Pour sortir de la double dimensionnalité, l’artiste diplômé de l’École National d’Art (1976) et de l’Institut Supérieur d’Art, La Havane (1981), « construit » de petites sculptures polychromées, des retables et des mosaïques rustiques, où ses personnages respirent aussi. C’est comme s’ils sortaient des toiles et des bristols à la recherche de la liberté extérieure. Ce sont des visages de nuance expressionniste, comme tirés de ses promenades par les rues, car il a toujours eu l’intention de continuer à photographier le monde et à faire une galerie d’images de la réalité. Il étudie beaucoup les personnes qu’il rencontre sur le chemin, et sur le bois, ils atteignent une autre dimension. Il aime toujours ouvrir de nouvelles portes…
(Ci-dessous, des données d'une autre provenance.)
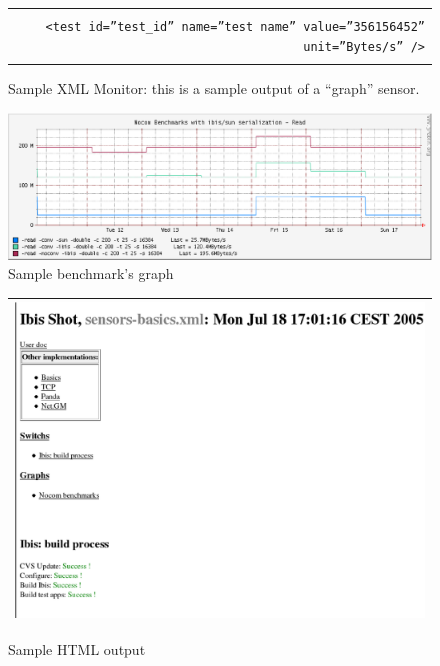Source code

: \documentclass[a4paper,10pt]{article}
\renewcommand{\|}{\url|}
\begin{document}
\begin{figure}[ht]
  \begin{center}
    \begin{tabular}{|r|} \hline
      \\
      \texttt{<test id=''test\_id'' name=''test name'' value=''356156452'' unit=''Bytes/s'' />}\\
      \\
      \hline
    \end{tabular}
  \end{center}
  \caption{Sample XML Monitor: this is a sample output of a ``graph'' sensor.}
  \label{fig:xml_monitor}
\end{figure}


\begin{figure}
  \centering
  \includegraphics[width=\textwidth]{graph}
  \caption{Sample benchmark's graph}
  \label{fig:graph}
\end{figure}

\begin{figure}
  \begin{center}
    \begin{tabular}{|c|} \hline
      \includegraphics[width=\textwidth]{html}\\
      \hline
    \end{tabular}
  \end{center}
  \caption{Sample HTML output}
  \label{fig:html}
\end{figure}
\end{document}
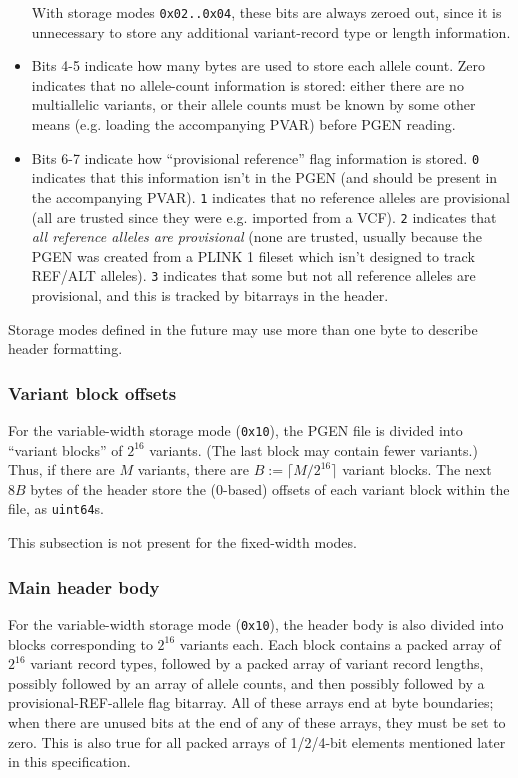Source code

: \documentclass[8pt]{article}
\begin{document}
\begin{itemize}
  With storage modes \texttt{0x02..0x04}, these bits are always zeroed out,
  since it is unnecessary to store any additional variant-record type or length
  information.
  \item Bits 4-5 indicate how many bytes are used to store each allele count.
    Zero indicates that no allele-count information is stored: either there are
    no multiallelic variants, or their allele counts must be known by some
    other means (e.g. loading the accompanying PVAR) before PGEN reading.
  \item Bits 6-7 indicate how ``provisional reference'' flag information is
    stored.  \texttt{0} indicates that this information isn't in the PGEN (and
    should be present in the accompanying PVAR).  \texttt{1} indicates that
    no reference alleles are provisional (all are trusted since they were e.g.
    imported from a VCF).  \texttt{2} indicates that \textit{all reference
    alleles are provisional} (none are trusted, usually because the PGEN was
    created from a PLINK 1 fileset which isn't designed to track REF/ALT
    alleles).  \texttt{3} indicates that some but not all reference alleles are
    provisional, and this is tracked by bitarrays in the header.
\end{itemize}

Storage modes defined in the future may use more than one byte to describe
header formatting.

\subsubsection{Variant block offsets}

For the variable-width storage mode (\texttt{0x10}), the PGEN file is divided
into ``variant blocks'' of $2^{16}$ variants.  (The last block may contain
fewer variants.) Thus, if there are $M$ variants, there are
$B := \lceil M/2^{16}\rceil$ variant blocks.  The next $8B$ bytes of the header
store the (0-based) offsets of each variant block within the file, as
\texttt{uint64}s.

This subsection is not present for the fixed-width modes.

\subsubsection{Main header body}

For the variable-width storage mode (\texttt{0x10}), the header body is also
divided into blocks corresponding to $2^{16}$ variants each.  Each block
contains a packed array of $2^{16}$ variant record types, followed by a packed
array of variant record lengths, possibly followed by an array of allele
counts, and then possibly followed by a provisional-REF-allele flag bitarray.
All of these arrays end at byte boundaries; when there are unused bits at the
end of any of these arrays, they must be set to zero.  This is also true for
all packed arrays of 1/2/4-bit elements mentioned later in this specification.
\end{document}
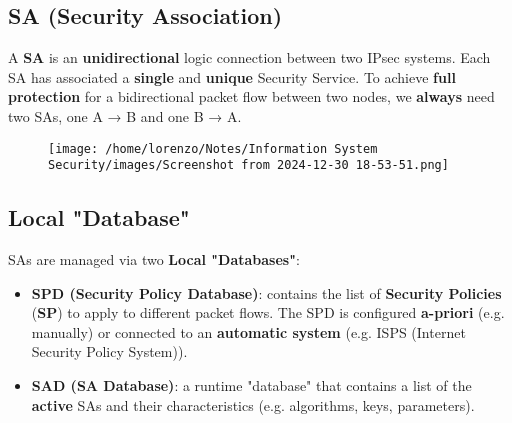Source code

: \subsection{SA (Security Association)}
A \textbf{SA} is an \textbf{unidirectional} logic connection between two IPsec systems. Each SA has associated a \textbf{single} and \textbf{unique} Security Service. To achieve \textbf{full protection} for a bidirectional
packet flow between two nodes, we \textbf{always} need two SAs, one A → B and one B → A.
\begin{figure}[H]
    \centering
    \texttt{[image: /home/lorenzo/Notes/Information System Security/images/Screenshot from 2024-12-30 18-53-51.png]}
\end{figure}

\subsection{Local "Database"}
SAs are managed via two \textbf{Local "Databases"}:
\begin{itemize}
    \item \textbf{SPD (Security Policy Database)}: contains the list of \textbf{Security Policies} (\textbf{SP}) to apply to different packet flows.
    The SPD is configured \textbf{a-priori} (e.g. manually) or connected to an \textbf{automatic system} (e.g. ISPS (Internet Security Policy System)).
    \item \textbf{SAD (SA Database)}:  a runtime "database" that contains a list of the \textbf{active} SAs and their characteristics (e.g. algorithms, keys, parameters).
\end{itemize}

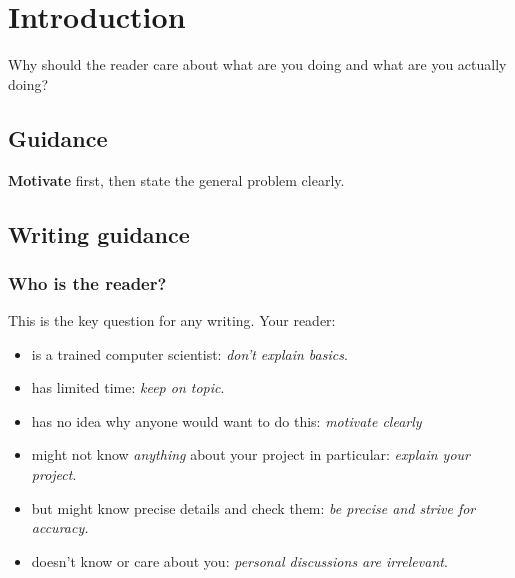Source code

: \documentclass{l4proj}
\begin{document}


% 


% 



\chapter{Introduction}



Why should the reader care about what are you doing and what are you actually doing?
\section{Guidance}

\textbf{Motivate} first, then state the general problem clearly. 

\section{Writing guidance}
\subsection{Who is the reader?}

This is the key question for any writing. Your reader:

\begin{itemize}

\item
  is a trained computer scientist: \emph{don't explain basics}.
\item
  has limited time: \emph{keep on topic}.
\item
  has no idea why anyone would want to do this: \emph{motivate clearly}
\item
  might not know \emph{anything} about your project in particular:
  \emph{explain your project}.
\item
  but might know precise details and check them: \emph{be precise and
  strive for accuracy.}
\item
  doesn't know or care about you: \emph{personal discussions are
  irrelevant}.
\end{itemize}
\end{document}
Dans ce stade de passage vers la maitrise des choses, vers la connaissance, qu’en tant que philosophie il reconnait que c’est une mécanique très importante pour rajeunir et se rénover constamment, Fabelo crée, parce que là, c’est où l’on ressent et s’enregistrent les inquiétudes et des émotions plus intéressantes, insolites et inusitées. Son œuvre est une sorte de collage de souvenirs, de personnes, d’objets de différentes origines qui le motivent beaucoup. Et lui, il dessine et dessine sans cesse, en accumulant ainsi des dossiers qui constituent sa banque d’images bien gardées. Toute son œuvre provient de ses dossiers. Roberto Fabelo, pendant tout ce temps, est passé avec son travail par le théâtre de la vie qu’il a respiré profondément car rien ne lui est étrange. C’est, en fin de comptes, un observateur pur, un psychologue de la symbologie humaine, un créateur de mondes.